16 de octubre 2018 - 22:02

Haddad ya no es Lula: ahora evita visitarlo en la cárcel

El candidato del Partido de los Trabajadores intenta descontar en las encuestas en base a un perfil más centrista. Nuevos guiños a Ciro Gomes y a Fernando Henrique Cardoso.

“¡Calavera!”. El candidato de la derecha dura brasileña visitó ayer la sede del Batallón de Operaciones Policiales Especiales de la Policía de Río de Janeiro (BOPE), donde prometió, en referencia a sí mismo, que “habrá uno de nosotros allá en Brasilia”. Además, se sumó al grito de “¡calavera!” tradicional entre los efectivos y posó para una foto frente a su emblema, según divulgó en su cuenta de Instagram.
“¡Calavera!”. El candidato de la derecha dura brasileña visitó ayer la sede del Batallón de Operaciones Policiales Especiales de la Policía de Río de Janeiro (BOPE), donde prometió, en referencia a sí mismo, que “habrá uno de nosotros allá en Brasilia”. Además, se sumó al grito de “¡calavera!” tradicional entre los efectivos y posó para una foto frente a su emblema, según divulgó en su cuenta de Instagram.
Brasilia - Fernando Haddad estuvo ausente ayer por primera vez en el presidio de Curitiba, donde se encuentra arrestado su padrino político Luiz Inácio Lula da Silva, al que visitaba semanalmente, y optó por permanecer en San Pablo para anunciar gestiones en pos de un frente "democrático" contra su rival, el favorito Jair Bolsonaro.

Luego de varias semanas, Haddad, del izquierdista Partido de los Trabajadores (PT), no viajó a Curitiba para visitar a Lula en la Superintendencia de la Policía Federal donde el exgobernante está detenido desde el 7 de abril cumpliendo una condena por corrupción y lavado de dinero.

Líder y fundador del PT, Lula da Silva, desistió de ser candidato presidencial el 11 de septiembre cuando divulgó una carta ungiendo a Haddad como su heredero político.

Pero Haddad tuvo un desempeño discreto en la primera vuelta electoral, celebrada del 7 de octubre, cuando no logró captar el alto caudal de votos de Lula y obtuvo el 29% contra el 46% del capitán retirado del Ejército Bolsonaro, del Partido Social Liberal (PSL).

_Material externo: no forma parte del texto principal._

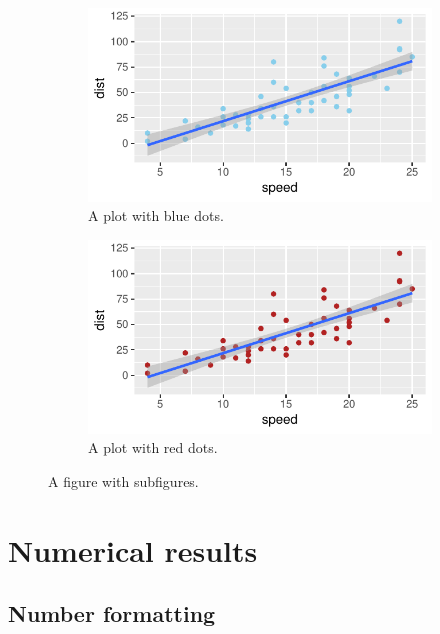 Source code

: \documentclass[fleqn,reqno,10pt]{article}
\begin{document}
\begin{figure}[t]
  \centering
  \begin{subfigure}[b]{0.45\textwidth}
        \includegraphics[width=\textwidth]{plots/myplot1.pdf}
        \caption{A plot with blue dots.}
        \label{fig:PlotBlue}
    \end{subfigure}
    \hfill
  \begin{subfigure}[b]{0.45\textwidth}
        \includegraphics[width=\textwidth]{plots/myplot2.pdf}
        \caption{A plot with red dots.}
        \label{fig:PlotRed}
    \end{subfigure}
  \caption{A figure with subfigures.}
  \label{fig:Plot}
\end{figure}

\section*{Numerical results}

\subsection*{Number formatting}
\end{document}
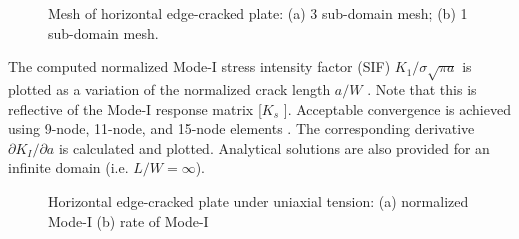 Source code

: \documentclass[12pt]{article}
\begin{document}
\begin{figure}[H]
    \centering
    \captionsetup{labelformat=empty}
    \caption{Mesh of horizontal edge-cracked plate: (a) 3 sub-domain mesh; (b) 1 sub-domain mesh.}  
\end{figure}
The computed normalized Mode-I stress intensity factor (SIF) $K_1/\sigma\sqrt{\pi a}$ is plotted as a variation of the normalized crack
length $a/W$ . Note that this is reflective of the Mode-I response matrix [$K_s$ ]. Acceptable convergence is achieved using
9-node, 11-node, and 15-node elements . The corresponding derivative $\partial K_I/\partial a$ is calculated and plotted. 
Analytical solutions are also provided for an infinite domain (i.e. $L/
W = \infty$).
\begin{figure}[H]
    \centering
    \captionsetup{labelformat=empty}
    \caption{Horizontal edge-cracked plate under uniaxial tension: (a) normalized Mode-I (b) rate of Mode-I}  
\end{figure}
\end{document}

Además de tener, según diferentes encuestas, una intención de voto alta, Bolsonaro también cuenta con el apoyo del mercado financiero, que ayer mostró a la Bolsa de San Pablo operando con un alza del 1,01% y al dólar con una baja del 1,34%.

Estrategia

En busca de una estrategia para acortar la desventaja que le atribuyen, Haddad optó por tomar distancia de la figura y hasta de la iconografía de Lula da Silva, muy popular entre los electores pobres, para intentar seducir a las clases medias con un discurso apoyado en la defensa de la democracia.

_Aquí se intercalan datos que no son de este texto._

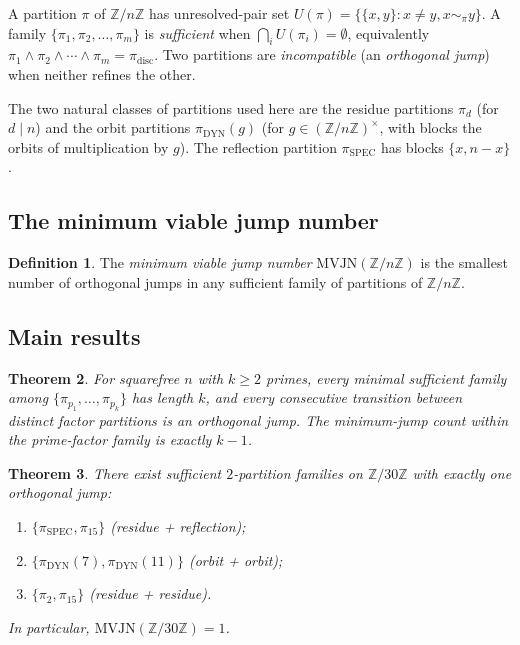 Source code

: \documentclass[11pt,reqno]{amsart}
\theoremstyle{plain}
\newtheorem{theorem}{Theorem}
\theoremstyle{definition}
\newtheorem{definition}[theorem]{Definition}
\newcommand{\Z}{\mathbb{Z}}
\newcommand{\Zn}{\Z/n\Z}
\newcommand{\Zns}{(\Z/n\Z)^{\times}}
\newcommand{\meet}{\wedge}
\newcommand{\disc}{\mathrm{disc}}
\newcommand{\DYN}{\mathrm{DYN}}
\newcommand{\SPEC}{\mathrm{SPEC}}
\begin{document}
A partition $\pi$ of $\Zn$ has unresolved-pair set $U(\pi) = \{\{x,y\} : x \neq y, x \sim_{\pi} y\}$. A family $\{\pi_1, \pi_2, \ldots, \pi_m\}$ is \emph{sufficient} when $\bigcap_i U(\pi_i) = \emptyset$, equivalently $\pi_1 \meet \pi_2 \meet \cdots \meet \pi_m = \pi_{\disc}$. Two partitions are \emph{incompatible} (an \emph{orthogonal jump}) when neither refines the other.

The two natural classes of partitions used here are the residue partitions $\pi_d$ (for $d \mid n$) and the orbit partitions $\pi_{\DYN}(g)$ (for $g \in \Zns$, with blocks the orbits of multiplication by $g$). The reflection partition $\pi_{\SPEC}$ has blocks $\{x, n-x\}$.

\subsection{The minimum viable jump number}

\begin{definition}
The \emph{minimum viable jump number} $\mathrm{MVJN}(\Zn)$ is the smallest number of orthogonal jumps in any sufficient family of partitions of $\Zn$.
\end{definition}

\subsection{Main results}

\begin{theorem} \label{thm:rigid}
For squarefree $n$ with $k \geq 2$ primes, every minimal sufficient family among $\{\pi_{p_1}, \ldots, \pi_{p_k}\}$ has length $k$, and every consecutive transition between distinct factor partitions is an orthogonal jump. The minimum-jump count within the prime-factor family is exactly $k-1$.
\end{theorem}

\begin{theorem} \label{thm:n30}
There exist sufficient $2$-partition families on $\Z/30\Z$ with exactly one orthogonal jump:
\begin{enumerate}[label=(\alph*)]
\item $\{\pi_{\SPEC}, \pi_{15}\}$ (residue + reflection);
\item $\{\pi_{\DYN}(7), \pi_{\DYN}(11)\}$ (orbit + orbit);
\item $\{\pi_2, \pi_{15}\}$ (residue + residue).
\end{enumerate}
In particular, $\mathrm{MVJN}(\Z/30\Z) = 1$.
\end{theorem}
\end{document}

Durante una entrevista a una radio de San Pablo, Haddad afirmó ayer que "hay que recordar quién es Bolsonaro. Él quiso poner una bomba" en un cuartel del Ejército en los años 80, aseguró.

Según el petista Haddad, su adversario Bolsonaro es una "amenaza" para la democracia y un apologista de la "violencia".

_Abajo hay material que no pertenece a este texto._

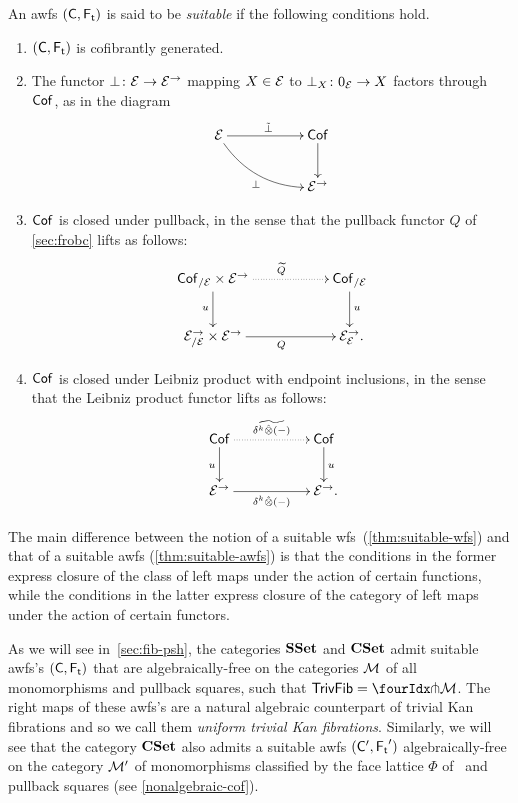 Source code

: \documentclass[reqno,10pt,a4paper,oneside,draft]{amsart}
\begin{document}
{{\begin{definition} \label{thm:suitable-awfs}
An awfs $(\CC, \TF)$ is said to be \emph{suitable} if the following conditions hold.
\begin{enumerate}[({S}1)]
\item $(\CC, \TF)$ is cofibrantly generated.
\item The functor $\bot \co \cal{E} \to \cal{E}^\to$ mapping $X \in \cal{E}$ to $\bot_X \co 0_{\cal{E}} \to X$ factors through $\Cof$, as in the diagram
\[
\xymatrix@C+3em{
\catE \ar[r]^{\tilde{\bot}} \ar@/_1pc/[dr]_{\bot} & \Cof \ar[d] \\
  & \catE^\to}
\]
\item $\Cof$ is closed under pullback, in the sense that the pullback functor $Q$ of \cref{sec:frobc} lifts as follows:
\[
\xymatrix@C+3em{
  \Cof_{/\cal{E}} \times \cal{E}^\to
  \ar@{.>}[r]^{\widetilde{Q}}
  \ar[d]_{u}
&
  \Cof_{/\cal{E}}
  \ar[d]^{u}
\\
  \catE^\to_{/\cal{E}} \times \calE^\to
  \ar[r]_{Q}
&
  \catE^\to_{\cal{E}}
\rlap{.}}
\]
\item $\Cof$ is closed under Leibniz product with endpoint inclusions, in the sense that the Leibniz product functor lifts as follows:
\[
\xymatrix@C+3em{
  \Cof
  \ar@{.>}[r]^{\widetilde{\kcyl \hatotimes (-)}}
  \ar[d]_{u}
&
 \Cof
  \ar[d]^{u}
\\
  \catE^\to
  \ar[r]_{\kcyl \hatotimes (-)}
&
  \catE^\to
\rlap{.}}
\]
\end{enumerate}
\end{definition}

The main difference between the notion of a suitable wfs~(\cref{thm:suitable-wfs}) and that of a suitable awfs (\cref{thm:suitable-awfs}) is that the conditions in the former express closure of the class of left maps under the action of certain functions, while the conditions in the latter express closure of the category of left maps under the action of certain functors.

\begin{example} \label{unif-triv-fib-sset}
As we will see in~\cref{sec:fib-psh}, the categories $\SSet$ and $\CSet$ admit suitable awfs's $(\CC, \TF)$ that are algebraically-free on the categories $\cal{M}$ of all monomorphisms and pullback squares, \ie such that $\TrivFib = \liftr{\cal{M}}$.
The right maps of these awfs's are a natural algebraic counterpart of trivial Kan fibrations and so we call them \emph{uniform trivial Kan fibrations}.
Similarly, we will see that the category $\CSet$ also admits a suitable awfs $(\CC', \TF')$ algebraically-free on the category $\cal{M}'$ of monomorphisms classified by the face lattice $\Phi$ of~\cite{cohen-et-al:cubicaltt} and pullback squares (see \cref{nonalgebraic-cof}).
\end{example}

}}
\end{document}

Dentro ese contexto, el heredero de Lula declaró que en las próximas horas se comunicará telefónicamente con Carlos Luppi, titular del Partido Democrático Laborista (PDT).

Reclamo

"Espero que Luppi se comprometa más activamente" con la formación de una coalición de agrupaciones defensoras de las instituciones.

Además subrayó su "interés" en contar con el respaldo de Ciro Gomes, que se ubicó tercero como postulante de esa sigla en el primer turno del 7 de octubre, y que luego de las elecciones embarcó hacia Europa para pasar unos días de vacaciones.

Analistas coinciden en que Haddad no ha tenido éxito en su prédica por la formación de una alianza con partidos de diversa extracción ideológica para confrontar con Bolsonaro.

Haddad también dejó el domingo una "puerta abierta" al expresidente Fernando Henrique Cardoso, del Partido de la Socialdemocracia Brasileña (PSDB), agrupación que mantiene una vieja rivalidad con el PT.